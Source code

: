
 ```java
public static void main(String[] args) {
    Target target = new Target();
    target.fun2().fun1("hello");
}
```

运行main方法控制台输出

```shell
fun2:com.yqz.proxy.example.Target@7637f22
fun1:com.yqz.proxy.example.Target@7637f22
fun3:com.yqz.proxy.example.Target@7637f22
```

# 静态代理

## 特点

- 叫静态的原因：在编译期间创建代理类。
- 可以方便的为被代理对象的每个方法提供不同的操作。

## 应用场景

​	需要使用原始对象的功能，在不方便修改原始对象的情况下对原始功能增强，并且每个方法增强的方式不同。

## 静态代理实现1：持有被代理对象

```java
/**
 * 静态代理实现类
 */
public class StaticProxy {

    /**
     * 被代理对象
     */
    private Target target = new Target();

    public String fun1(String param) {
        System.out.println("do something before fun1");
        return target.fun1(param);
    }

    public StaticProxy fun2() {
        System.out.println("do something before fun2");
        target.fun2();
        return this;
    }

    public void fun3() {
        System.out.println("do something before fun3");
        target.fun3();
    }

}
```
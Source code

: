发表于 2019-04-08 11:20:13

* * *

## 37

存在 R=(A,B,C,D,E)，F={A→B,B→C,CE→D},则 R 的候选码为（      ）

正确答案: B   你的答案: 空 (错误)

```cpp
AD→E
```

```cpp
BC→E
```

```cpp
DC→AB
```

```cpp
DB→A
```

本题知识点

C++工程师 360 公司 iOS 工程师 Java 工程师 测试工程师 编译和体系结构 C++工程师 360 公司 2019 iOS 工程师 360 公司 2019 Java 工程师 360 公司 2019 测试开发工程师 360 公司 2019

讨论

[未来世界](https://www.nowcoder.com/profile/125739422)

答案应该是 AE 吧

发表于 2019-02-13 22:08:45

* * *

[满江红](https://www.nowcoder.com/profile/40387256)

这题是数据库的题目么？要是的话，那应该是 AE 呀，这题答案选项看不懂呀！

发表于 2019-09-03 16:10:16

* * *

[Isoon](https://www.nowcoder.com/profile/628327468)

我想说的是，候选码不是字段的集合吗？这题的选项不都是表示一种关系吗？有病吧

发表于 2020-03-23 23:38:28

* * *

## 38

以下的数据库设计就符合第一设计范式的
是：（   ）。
::::
EXERCISE INSTRUCTIONS: Transcribe all of the material without omitting a line.

SOLUTION TO THIS EXERCISE:
Source code

:
 ```java
public static void main(String[] args) {
    Target target = new Target();
    target.fun2().fun1("hello");
}
```

运行main方法控制台输出

```shell
fun2:com.yqz.proxy.example.Target@7637f22
fun1:com.yqz.proxy.example.Target@7637f22
fun3:com.yqz.proxy.example.Target@7637f22
```

# 静态代理

## 特点

- 叫静态的原因：在编译期间创建代理类。
- 可以方便的为被代理对象的每个方法提供不同的操作。

## 应用场景

​	需要使用原始对象的功能，在不方便修改原始对象的情况下对原始功能增强，并且每个方法增强的方式不同。

## 静态代理实现1：持有被代理对象

```java
/**
 * 静态代理实现类
 */
public class StaticProxy {

    /**
     * 被代理对象
     */
    private Target target = new Target();

    public String fun1(String param) {
        System.out.println("do something before fun1");
        return target.fun1(param);
    }

    public StaticProxy fun2() {
        System.out.println("do something before fun2");
        target.fun2();
        return this;
    }

    public void fun3() {
        System.out.println("do something before fun3");
        target.fun3();
    }

}
```
Source code

:发表于 2019-04-08 11:20:13

* * *

## 37

存在 R=(A,B,C,D,E)，F={A→B,B→C,CE→D},则 R 的候选码为（      ）

正确答案: B   你的答案: 空 (错误)

```cpp
AD→E
```

```cpp
BC→E
```

```cpp
DC→AB
```

```cpp
DB→A
```

本题知识点

C++工程师 360 公司 iOS 工程师 Java 工程师 测试工程师 编译和体系结构 C++工程师 360 公司 2019 iOS 工程师 360 公司 2019 Java 工程师 360 公司 2019 测试开发工程师 360 公司 2019

讨论

[未来世界](https://www.nowcoder.com/profile/125739422)

答案应该是 AE 吧

发表于 2019-02-13 22:08:45

* * *

[满江红](https://www.nowcoder.com/profile/40387256)

这题是数据库的题目么？要是的话，那应该是 AE 呀，这题答案选项看不懂呀！

发表于 2019-09-03 16:10:16

* * *

[Isoon](https://www.nowcoder.com/profile/628327468)

我想说的是，候选码不是字段的集合吗？这题的选项不都是表示一种关系吗？有病吧

发表于 2020-03-23 23:38:28

* * *

## 38

以下的数据库设计就符合第一设计范式的
是：（   ）。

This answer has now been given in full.